I worked on the theory part of this paper and the relevance of that part to reality is pretty questionable. The implementation side done by Alan and Brent is pretty cool, but I didn't work on that.
System Area Network Mapping. A. Mainwaring, B. Chun, S. Schleimer, D. Wilkerson. ACM Symposium on Parallel Algorithms and Architectures, 1997.
The papers below are useless theoretical junk, but you have to put something on your resume.
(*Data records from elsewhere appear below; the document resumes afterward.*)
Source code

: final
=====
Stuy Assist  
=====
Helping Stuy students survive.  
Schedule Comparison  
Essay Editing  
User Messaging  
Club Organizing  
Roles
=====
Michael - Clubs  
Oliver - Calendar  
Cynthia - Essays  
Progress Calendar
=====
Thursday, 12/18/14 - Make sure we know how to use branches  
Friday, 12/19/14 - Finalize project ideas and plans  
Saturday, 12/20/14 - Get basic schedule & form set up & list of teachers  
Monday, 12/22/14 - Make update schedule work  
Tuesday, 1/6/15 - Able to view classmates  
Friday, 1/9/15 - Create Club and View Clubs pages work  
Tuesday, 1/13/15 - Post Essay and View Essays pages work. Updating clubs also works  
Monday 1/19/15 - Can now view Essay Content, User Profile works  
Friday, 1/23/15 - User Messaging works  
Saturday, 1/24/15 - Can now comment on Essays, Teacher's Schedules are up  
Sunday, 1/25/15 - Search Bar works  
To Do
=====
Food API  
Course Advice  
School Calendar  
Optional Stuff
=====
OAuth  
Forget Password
I no longer do this kind of stuff.
Faster Computation on Directed Networks of Automata. R. Ostrovsky, D. Wilkerson. ACM Symposium on Principles of Distributed Computing, 1995.
Nearly Tight Bounds for Wormhole Routing. A. Ranade, S. Schleimer, D. Wilkerson. IEEE Symposium on Foundations of Computer Science, 1994.
Optimal Leapfrogging. J. Auslander, A. Benjamin, D. Wilkerson. The Mathematics Magazine, 1994.
Write the occasional non-fiction short story or essay (see my web page). Working on a real Theory of Music to replace the current "medieval medical textbook" style pseudo-theory. Speak some conversational Hungarian. Like to sail and hike.